▶ _TASK DESCRIPTION_: Identify each line in the records below that contains the word "mkdirsSync", and copy it.

Saved entries:
----------

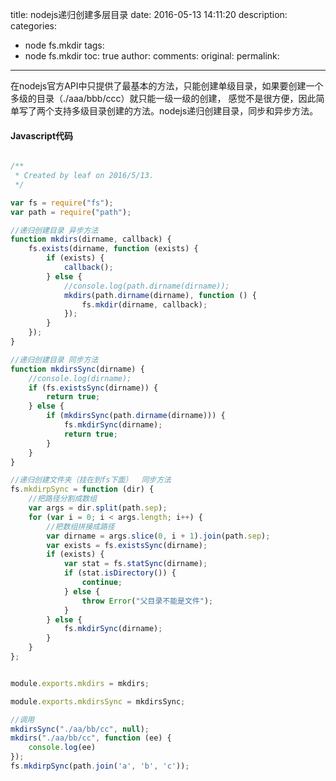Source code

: title: nodejs递归创建多层目录
date: 2016-05-13 14:11:20
description: 
categories:
- node fs.mkdir
tags:
- node fs.mkdir
toc: true
author:
comments:
original:
permalink: 
---

在nodejs官方API中只提供了最基本的方法，只能创建单级目录，如果要创建一个多级的目录（./aaa/bbb/ccc）就只能一级一级的创建，
感觉不是很方便，因此简单写了两个支持多级目录创建的方法。nodejs递归创建目录，同步和异步方法。 

#### Javascript代码

```javascript

/**
 * Created by leaf on 2016/5/13.
 */

var fs = require("fs");
var path = require("path");

//递归创建目录 异步方法
function mkdirs(dirname, callback) {
    fs.exists(dirname, function (exists) {
        if (exists) {
            callback();
        } else {
            //console.log(path.dirname(dirname));
            mkdirs(path.dirname(dirname), function () {
                fs.mkdir(dirname, callback);
            });
        }
    });
}

//递归创建目录 同步方法
function mkdirsSync(dirname) {
    //console.log(dirname);
    if (fs.existsSync(dirname)) {
        return true;
    } else {
        if (mkdirsSync(path.dirname(dirname))) {
            fs.mkdirSync(dirname);
            return true;
        }
    }
}

//递归创建文件夹（挂在到fs下面）  同步方法
fs.mkdirpSync = function (dir) {
    //把路径分割成数组
    var args = dir.split(path.sep);
    for (var i = 0; i < args.length; i++) {
        //把数组拼接成路径
        var dirname = args.slice(0, i + 1).join(path.sep);
        var exists = fs.existsSync(dirname);
        if (exists) {
            var stat = fs.statSync(dirname);
            if (stat.isDirectory()) {
                continue;
            } else {
                throw Error("父目录不能是文件");
            }
        } else {
            fs.mkdirSync(dirname);
        }
    }
};


module.exports.mkdirs = mkdirs;

module.exports.mkdirsSync = mkdirsSync;

//调用
mkdirsSync("./aa/bb/cc", null);
mkdirs("./aa/bb/cc", function (ee) {
    console.log(ee)
});
fs.mkdirpSync(path.join('a', 'b', 'c'));  

```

----------

▶ _ANSWER BOX_:
function mkdirsSync(dirname) {
        if (mkdirsSync(path.dirname(dirname))) {
module.exports.mkdirsSync = mkdirsSync;
mkdirsSync("./aa/bb/cc", null);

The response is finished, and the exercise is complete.